Intellectual property litigation could harm our business.
     Our success will also depend in part on our ability to develop commercially viable products without infringing the proprietary rights of others. Although we have not been subject to any filed infringement claims, other patents could exist or could be filed which would prohibit or limit our ability to market our products or maintain our competitive position. In the event of an intellectual property dispute, we may be forced to litigate. Intellectual property litigation would divert management’s attention from developing our products and would force us to incur substantial costs regardless of whether we are successful. An adverse outcome could subject us to significant liabilities to third parties, and force us to curtail or cease the development and sale of our products and processes.
The government maintains certain rights in technology that we develop using government grant money and we may lose the revenues from such technology if we do not commercialize and utilize the technology pursuant to established government guidelines.
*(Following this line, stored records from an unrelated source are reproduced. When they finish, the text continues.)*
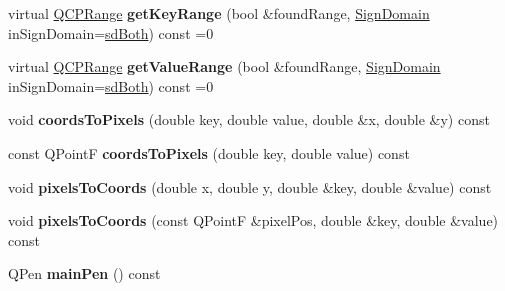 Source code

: \begin{DoxyCompactItemize}
\item 
\hypertarget{classQCPAbstractPlottable_a1acf2d2965d9b31328ec2cd018f9e0bc}{}virtual \hyperlink{classQCPRange}{Q\+C\+P\+Range} {\bfseries get\+Key\+Range} (bool \&found\+Range, \hyperlink{classQCPAbstractPlottable_a661743478a1d3c09d28ec2711d7653d8}{Sign\+Domain} in\+Sign\+Domain=\hyperlink{classQCPAbstractPlottable_a661743478a1d3c09d28ec2711d7653d8a082b98cfb91a7363a3b5cd17b0c1cd60}{sd\+Both}) const  =0\label{classQCPAbstractPlottable_a1acf2d2965d9b31328ec2cd018f9e0bc}

\item 
\hypertarget{classQCPAbstractPlottable_a807d1c14331f992a714b71b4cea7915c}{}virtual \hyperlink{classQCPRange}{Q\+C\+P\+Range} {\bfseries get\+Value\+Range} (bool \&found\+Range, \hyperlink{classQCPAbstractPlottable_a661743478a1d3c09d28ec2711d7653d8}{Sign\+Domain} in\+Sign\+Domain=\hyperlink{classQCPAbstractPlottable_a661743478a1d3c09d28ec2711d7653d8a082b98cfb91a7363a3b5cd17b0c1cd60}{sd\+Both}) const  =0\label{classQCPAbstractPlottable_a807d1c14331f992a714b71b4cea7915c}

\item 
\hypertarget{classQCPAbstractPlottable_ade710a776104b14c1c835168ce1bfc5c}{}void {\bfseries coords\+To\+Pixels} (double key, double value, double \&x, double \&y) const \label{classQCPAbstractPlottable_ade710a776104b14c1c835168ce1bfc5c}

\item 
\hypertarget{classQCPAbstractPlottable_a9fd1c9df8391781f05b0be22fbe91e13}{}const Q\+Point\+F {\bfseries coords\+To\+Pixels} (double key, double value) const \label{classQCPAbstractPlottable_a9fd1c9df8391781f05b0be22fbe91e13}

\item 
\hypertarget{classQCPAbstractPlottable_a10408828446e9e0681c46d65120f382e}{}void {\bfseries pixels\+To\+Coords} (double x, double y, double \&key, double \&value) const \label{classQCPAbstractPlottable_a10408828446e9e0681c46d65120f382e}

\item 
\hypertarget{classQCPAbstractPlottable_a3e2c361cfcdfd5d803ada4d333a07e15}{}void {\bfseries pixels\+To\+Coords} (const Q\+Point\+F \&pixel\+Pos, double \&key, double \&value) const \label{classQCPAbstractPlottable_a3e2c361cfcdfd5d803ada4d333a07e15}

\item 
\hypertarget{classQCPAbstractPlottable_a19276ed2382a3a06464417b8788b1451}{}Q\+Pen {\bfseries main\+Pen} () const \label{classQCPAbstractPlottable_a19276ed2382a3a06464417b8788b1451}


\end{DoxyCompactItemize}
     Certain of our and our licensors’ research have been or are being funded in part by government grants. As a result of such funding, the U.S. Government has established guidelines and have certain rights in the technology developed with the grant. If we fail to meet these guidelines, we would lose our exclusive rights to these products, and we would lose potential revenue derived from the sale of these products.
Potential product liability claims could affect our earnings and financial condition.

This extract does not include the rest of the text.